## WHAT THE EXERCISE ASKS
Every line below that holds the string "smiley" should be copied.

## Stored data entries
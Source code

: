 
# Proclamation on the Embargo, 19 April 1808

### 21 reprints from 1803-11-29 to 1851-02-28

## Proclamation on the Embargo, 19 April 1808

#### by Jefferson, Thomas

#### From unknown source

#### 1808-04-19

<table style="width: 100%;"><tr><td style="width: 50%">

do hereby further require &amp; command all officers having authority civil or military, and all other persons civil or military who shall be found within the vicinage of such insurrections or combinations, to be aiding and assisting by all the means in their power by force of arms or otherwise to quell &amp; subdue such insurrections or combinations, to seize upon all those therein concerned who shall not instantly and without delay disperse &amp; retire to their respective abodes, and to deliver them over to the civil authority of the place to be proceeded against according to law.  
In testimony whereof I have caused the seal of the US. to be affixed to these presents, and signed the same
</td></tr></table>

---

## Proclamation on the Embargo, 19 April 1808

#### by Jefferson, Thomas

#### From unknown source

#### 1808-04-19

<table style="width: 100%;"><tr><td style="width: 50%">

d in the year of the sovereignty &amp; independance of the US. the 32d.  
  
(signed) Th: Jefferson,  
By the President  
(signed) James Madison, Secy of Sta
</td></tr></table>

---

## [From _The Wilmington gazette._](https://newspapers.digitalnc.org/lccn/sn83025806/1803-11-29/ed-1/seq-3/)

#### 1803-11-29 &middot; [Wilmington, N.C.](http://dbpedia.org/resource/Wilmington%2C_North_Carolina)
--
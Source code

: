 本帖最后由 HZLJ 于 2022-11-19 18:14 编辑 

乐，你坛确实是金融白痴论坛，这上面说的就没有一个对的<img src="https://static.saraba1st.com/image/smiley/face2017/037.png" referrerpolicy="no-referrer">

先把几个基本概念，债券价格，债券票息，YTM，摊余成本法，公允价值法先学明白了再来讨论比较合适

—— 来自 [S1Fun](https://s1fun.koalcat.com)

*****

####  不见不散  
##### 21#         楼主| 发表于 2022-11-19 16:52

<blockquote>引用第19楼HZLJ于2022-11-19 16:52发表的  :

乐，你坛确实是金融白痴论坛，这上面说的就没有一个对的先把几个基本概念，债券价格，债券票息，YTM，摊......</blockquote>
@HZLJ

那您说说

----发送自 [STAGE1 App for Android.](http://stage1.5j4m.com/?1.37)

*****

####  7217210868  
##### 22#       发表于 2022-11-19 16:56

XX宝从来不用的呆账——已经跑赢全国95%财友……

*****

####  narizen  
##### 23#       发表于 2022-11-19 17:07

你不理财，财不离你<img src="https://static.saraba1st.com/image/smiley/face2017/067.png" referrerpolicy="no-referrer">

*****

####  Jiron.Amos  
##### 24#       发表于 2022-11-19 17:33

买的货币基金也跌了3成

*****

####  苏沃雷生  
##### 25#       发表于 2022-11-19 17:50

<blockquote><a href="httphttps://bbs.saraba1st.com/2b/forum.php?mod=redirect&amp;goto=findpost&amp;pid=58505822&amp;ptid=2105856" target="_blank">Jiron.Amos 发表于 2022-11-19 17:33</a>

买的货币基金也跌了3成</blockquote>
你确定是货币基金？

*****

## OUTPUT BELOW
乐，你坛确实是金融白痴论坛，这上面说的就没有一个对的<img src="https://static.saraba1st.com/image/smiley/face2017/037.png" referrerpolicy="no-referrer">
你不理财，财不离你<img src="https://static.saraba1st.com/image/smiley/face2017/067.png" referrerpolicy="no-referrer">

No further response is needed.